Various first-trimester prediction models for GDM have been proposed [21,22,23]. However, these models are not commonly used in routine clinical care. First, this could be partly attributed to poor external validation of these models since clinical use was not considered during their development. Secondly, indicators, such as high molecular weight adiponectin, omentin-1 and interleukin-6, yield a high AUC, but also increase the psychological and economic burden [24]. We generated a decision curve analysis to quantify the clinical usefulness, and a key finding was that a single probability threshold could be used both to categorize patients as positive or negative, and to weight false positive and false negative classifications [25]. In our model, the use of a 0.05–0.78 threshold to identify individuals with high risk of GDM always had a positive net benefit.

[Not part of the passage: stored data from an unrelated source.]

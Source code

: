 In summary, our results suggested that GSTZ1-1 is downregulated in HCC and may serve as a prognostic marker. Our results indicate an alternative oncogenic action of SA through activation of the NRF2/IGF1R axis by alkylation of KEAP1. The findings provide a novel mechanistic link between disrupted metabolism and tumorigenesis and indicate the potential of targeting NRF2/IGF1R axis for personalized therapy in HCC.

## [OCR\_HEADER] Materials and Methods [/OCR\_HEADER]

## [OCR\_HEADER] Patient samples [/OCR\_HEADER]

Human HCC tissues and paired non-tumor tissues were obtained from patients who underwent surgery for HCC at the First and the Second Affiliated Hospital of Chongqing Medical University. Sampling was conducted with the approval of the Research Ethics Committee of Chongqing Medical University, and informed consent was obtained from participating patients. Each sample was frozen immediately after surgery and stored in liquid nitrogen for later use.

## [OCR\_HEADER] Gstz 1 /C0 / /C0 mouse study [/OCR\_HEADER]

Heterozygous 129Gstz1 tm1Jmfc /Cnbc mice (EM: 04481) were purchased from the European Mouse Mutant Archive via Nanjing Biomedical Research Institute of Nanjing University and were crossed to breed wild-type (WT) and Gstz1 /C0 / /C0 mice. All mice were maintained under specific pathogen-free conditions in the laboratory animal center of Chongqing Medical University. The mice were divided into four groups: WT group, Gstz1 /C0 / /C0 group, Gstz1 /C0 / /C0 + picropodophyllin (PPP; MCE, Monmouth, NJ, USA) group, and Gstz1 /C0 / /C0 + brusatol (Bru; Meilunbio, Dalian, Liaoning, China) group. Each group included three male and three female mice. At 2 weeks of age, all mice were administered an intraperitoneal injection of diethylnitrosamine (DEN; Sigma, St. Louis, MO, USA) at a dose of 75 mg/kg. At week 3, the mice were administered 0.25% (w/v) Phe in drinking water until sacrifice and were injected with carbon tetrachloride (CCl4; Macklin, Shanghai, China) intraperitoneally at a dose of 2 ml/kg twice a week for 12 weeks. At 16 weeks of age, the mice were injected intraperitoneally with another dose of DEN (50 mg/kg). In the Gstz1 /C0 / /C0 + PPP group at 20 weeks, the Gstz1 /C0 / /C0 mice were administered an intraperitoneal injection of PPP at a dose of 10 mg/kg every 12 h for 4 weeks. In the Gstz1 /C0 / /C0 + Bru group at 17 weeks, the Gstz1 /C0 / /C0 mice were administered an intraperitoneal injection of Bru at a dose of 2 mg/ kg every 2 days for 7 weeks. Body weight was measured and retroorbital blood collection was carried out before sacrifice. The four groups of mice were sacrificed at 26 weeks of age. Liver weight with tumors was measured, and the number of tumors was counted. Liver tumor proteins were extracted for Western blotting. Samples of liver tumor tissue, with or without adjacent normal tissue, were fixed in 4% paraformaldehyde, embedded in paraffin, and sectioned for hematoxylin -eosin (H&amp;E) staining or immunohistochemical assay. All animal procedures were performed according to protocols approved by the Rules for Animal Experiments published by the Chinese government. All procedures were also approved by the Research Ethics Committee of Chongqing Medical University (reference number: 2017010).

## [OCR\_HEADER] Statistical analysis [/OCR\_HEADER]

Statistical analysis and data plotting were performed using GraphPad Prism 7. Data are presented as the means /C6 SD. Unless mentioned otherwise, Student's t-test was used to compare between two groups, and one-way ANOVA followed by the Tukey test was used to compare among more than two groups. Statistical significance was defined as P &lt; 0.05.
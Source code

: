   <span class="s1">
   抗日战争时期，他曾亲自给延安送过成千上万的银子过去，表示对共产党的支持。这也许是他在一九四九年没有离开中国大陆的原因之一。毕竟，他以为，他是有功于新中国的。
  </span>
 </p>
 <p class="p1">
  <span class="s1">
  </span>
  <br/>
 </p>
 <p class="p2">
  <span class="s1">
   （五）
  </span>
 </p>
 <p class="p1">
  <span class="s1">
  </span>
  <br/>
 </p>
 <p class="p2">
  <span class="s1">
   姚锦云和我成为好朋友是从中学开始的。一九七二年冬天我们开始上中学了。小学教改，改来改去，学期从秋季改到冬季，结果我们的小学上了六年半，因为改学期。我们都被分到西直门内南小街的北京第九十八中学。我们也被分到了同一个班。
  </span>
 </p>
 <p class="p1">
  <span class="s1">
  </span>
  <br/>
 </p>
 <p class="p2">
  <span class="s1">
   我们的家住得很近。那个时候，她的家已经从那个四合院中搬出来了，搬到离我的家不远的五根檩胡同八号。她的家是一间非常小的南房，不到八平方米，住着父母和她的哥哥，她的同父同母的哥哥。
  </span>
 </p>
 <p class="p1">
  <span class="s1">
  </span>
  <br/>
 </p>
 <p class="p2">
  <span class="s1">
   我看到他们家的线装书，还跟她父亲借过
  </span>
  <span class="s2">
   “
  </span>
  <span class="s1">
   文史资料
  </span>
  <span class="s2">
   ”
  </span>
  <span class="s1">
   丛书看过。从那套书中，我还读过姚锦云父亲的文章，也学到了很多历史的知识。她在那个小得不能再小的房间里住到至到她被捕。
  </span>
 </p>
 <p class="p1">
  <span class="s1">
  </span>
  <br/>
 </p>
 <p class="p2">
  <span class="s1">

HbA1c showed a high sensitivity but insufficient power to diagnose GDM [26]. Sumaiya Adam et al. [22] reported that adding a HbA1c did not significantly improve the predictive value of prediction model for GDM. In addition, HbA1c levels vary with gestational hemodilution, hemoglobin disease, and/or anemia. Therefore, we did not consider it as risk factor, in our model.

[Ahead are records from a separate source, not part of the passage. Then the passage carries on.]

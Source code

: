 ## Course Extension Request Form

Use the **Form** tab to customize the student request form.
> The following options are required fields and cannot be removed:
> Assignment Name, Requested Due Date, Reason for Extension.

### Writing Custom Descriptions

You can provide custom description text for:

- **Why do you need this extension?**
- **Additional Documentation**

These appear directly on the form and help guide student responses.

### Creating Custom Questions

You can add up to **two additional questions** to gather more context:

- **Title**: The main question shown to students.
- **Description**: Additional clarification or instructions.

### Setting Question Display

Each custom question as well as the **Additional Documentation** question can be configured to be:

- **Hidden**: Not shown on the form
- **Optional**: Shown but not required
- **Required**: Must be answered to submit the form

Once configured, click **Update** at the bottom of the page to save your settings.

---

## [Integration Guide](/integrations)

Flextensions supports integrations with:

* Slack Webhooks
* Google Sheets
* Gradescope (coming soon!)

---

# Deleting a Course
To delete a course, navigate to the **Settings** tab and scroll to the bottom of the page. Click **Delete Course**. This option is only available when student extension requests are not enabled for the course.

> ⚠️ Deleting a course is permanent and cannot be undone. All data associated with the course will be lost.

To assess its predictive performance, we validated our model both internally and externally. Its main advantage is the ability to integrate information that is routinely obtained at the first antenatal visit into a graphical nomogram. Heterogeneity was observed between the demographic characteristics of the train set and external validation set. Therefore, heterogeneity could be used to reflect and evaluate the applicability of the model in external population, and improve the overall application value of the model. Inclusion of both first and second degree relatives with diabetes in the retrospective cohort could have over-estimated the contribution of family history with some measurement bias. Hence, in the prospective cohort we only considered the first degree relatives with diabetes.

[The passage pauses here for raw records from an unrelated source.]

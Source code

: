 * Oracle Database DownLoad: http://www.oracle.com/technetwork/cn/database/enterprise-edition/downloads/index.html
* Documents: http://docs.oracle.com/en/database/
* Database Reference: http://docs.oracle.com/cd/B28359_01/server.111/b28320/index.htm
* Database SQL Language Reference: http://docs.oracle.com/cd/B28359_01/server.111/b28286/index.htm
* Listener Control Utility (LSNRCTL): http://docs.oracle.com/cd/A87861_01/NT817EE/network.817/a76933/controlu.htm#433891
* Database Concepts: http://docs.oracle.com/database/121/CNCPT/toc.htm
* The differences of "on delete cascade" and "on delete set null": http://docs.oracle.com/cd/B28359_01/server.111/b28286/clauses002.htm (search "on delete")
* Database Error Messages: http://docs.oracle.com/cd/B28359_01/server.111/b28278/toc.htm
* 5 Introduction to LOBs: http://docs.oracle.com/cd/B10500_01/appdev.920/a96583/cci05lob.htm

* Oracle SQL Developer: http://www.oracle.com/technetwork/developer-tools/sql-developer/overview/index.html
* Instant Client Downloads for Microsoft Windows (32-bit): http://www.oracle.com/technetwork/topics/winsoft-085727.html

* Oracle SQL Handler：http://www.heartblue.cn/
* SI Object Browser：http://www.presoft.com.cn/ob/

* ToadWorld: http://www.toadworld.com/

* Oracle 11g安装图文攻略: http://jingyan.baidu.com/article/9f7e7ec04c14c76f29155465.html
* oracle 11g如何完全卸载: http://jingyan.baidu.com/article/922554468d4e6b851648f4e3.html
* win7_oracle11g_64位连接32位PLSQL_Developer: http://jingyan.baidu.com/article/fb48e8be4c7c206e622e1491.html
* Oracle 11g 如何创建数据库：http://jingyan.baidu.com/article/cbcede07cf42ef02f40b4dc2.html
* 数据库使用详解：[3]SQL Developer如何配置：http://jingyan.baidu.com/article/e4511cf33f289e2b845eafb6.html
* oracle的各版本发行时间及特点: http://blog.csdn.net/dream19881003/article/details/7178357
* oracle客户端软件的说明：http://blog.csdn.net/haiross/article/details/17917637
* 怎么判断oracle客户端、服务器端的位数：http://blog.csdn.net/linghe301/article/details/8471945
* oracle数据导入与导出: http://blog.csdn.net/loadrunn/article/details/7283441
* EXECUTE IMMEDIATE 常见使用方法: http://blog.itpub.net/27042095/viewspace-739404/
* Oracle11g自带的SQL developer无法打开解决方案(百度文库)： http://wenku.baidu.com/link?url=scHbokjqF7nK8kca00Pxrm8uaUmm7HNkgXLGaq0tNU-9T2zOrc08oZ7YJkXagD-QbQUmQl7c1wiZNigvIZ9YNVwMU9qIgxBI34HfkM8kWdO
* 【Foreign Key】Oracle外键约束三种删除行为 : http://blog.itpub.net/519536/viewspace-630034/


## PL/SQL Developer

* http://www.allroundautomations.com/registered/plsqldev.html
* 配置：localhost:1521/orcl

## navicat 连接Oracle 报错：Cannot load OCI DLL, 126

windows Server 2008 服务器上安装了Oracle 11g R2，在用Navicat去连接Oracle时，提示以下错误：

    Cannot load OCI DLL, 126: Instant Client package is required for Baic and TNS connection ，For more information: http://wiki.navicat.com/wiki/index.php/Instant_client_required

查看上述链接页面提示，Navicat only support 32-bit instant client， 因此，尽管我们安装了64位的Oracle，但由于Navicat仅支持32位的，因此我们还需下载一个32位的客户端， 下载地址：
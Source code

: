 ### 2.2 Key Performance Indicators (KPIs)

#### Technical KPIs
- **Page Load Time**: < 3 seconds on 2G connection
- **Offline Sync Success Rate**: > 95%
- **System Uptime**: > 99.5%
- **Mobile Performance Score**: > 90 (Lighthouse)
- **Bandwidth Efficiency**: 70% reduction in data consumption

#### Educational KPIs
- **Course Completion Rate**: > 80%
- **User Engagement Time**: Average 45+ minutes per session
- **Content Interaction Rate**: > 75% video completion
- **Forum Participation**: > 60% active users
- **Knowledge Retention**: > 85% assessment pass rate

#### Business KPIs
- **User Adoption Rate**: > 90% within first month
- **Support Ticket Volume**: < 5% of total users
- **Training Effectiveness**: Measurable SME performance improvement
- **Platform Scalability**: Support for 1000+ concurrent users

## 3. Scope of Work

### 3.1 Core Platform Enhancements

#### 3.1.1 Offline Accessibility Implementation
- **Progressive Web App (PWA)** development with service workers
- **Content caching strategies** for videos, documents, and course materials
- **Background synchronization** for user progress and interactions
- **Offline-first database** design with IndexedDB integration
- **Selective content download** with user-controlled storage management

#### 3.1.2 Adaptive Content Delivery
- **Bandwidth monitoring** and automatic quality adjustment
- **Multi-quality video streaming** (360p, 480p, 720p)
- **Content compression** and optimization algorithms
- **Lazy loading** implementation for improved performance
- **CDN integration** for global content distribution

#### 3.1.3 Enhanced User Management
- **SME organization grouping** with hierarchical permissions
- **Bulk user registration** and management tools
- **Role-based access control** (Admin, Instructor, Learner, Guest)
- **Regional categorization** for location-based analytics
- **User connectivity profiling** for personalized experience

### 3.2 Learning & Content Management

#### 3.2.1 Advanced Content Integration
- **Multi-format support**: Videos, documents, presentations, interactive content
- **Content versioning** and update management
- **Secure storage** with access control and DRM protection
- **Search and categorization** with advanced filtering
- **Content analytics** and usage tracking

This study had the following limitations. First, our study was based on the hospital cohort, and the homogeneity of the cohort increased the internal validity while wakening the confidence of representation of the Chinese population. A prospective, multicenter, trial could therefore be required to test our prediction model. Second, we did not incorporate excessive gestational weight gain though it was a key factor in GDM development. Third, the sample size of the retrospective cohort was smaller than the prospective cohort, due to some women returning to their home towns to deliver, while others refused to participate in the study in 2015. However, the final sample size (n = 3956) was sufficient for establishing the prediction model, indicating that these attritional features did not result in a type I error. Finally, the AUC value in our model did not show high prediction accuracy. However, since AUC metric solely focuses on the predictive accuracy. It cannot be used to identify a preferable model. A model with a greater specificity but slightly lower sensitivity would have a higher AUC, but would be a poorer choice for clinical use. We therefore further used Decision-analytic methods, which incorporated our results and theory to determine the worthiness of a model or alternatives.

Conclusions

In conclusion, we have developed a simple nomogram for pregnant Chinese women that can be used to estimate the probability of developing GDM at the first antenatal visit. This prediction model could identify women at risk for GDM early in pregnancy, allowing for timely intervention to improve maternal outcome. However, further studies should be carried out in other cities to improve the prediction accuracy of GDM risk in the Chinese, or even Asian populations.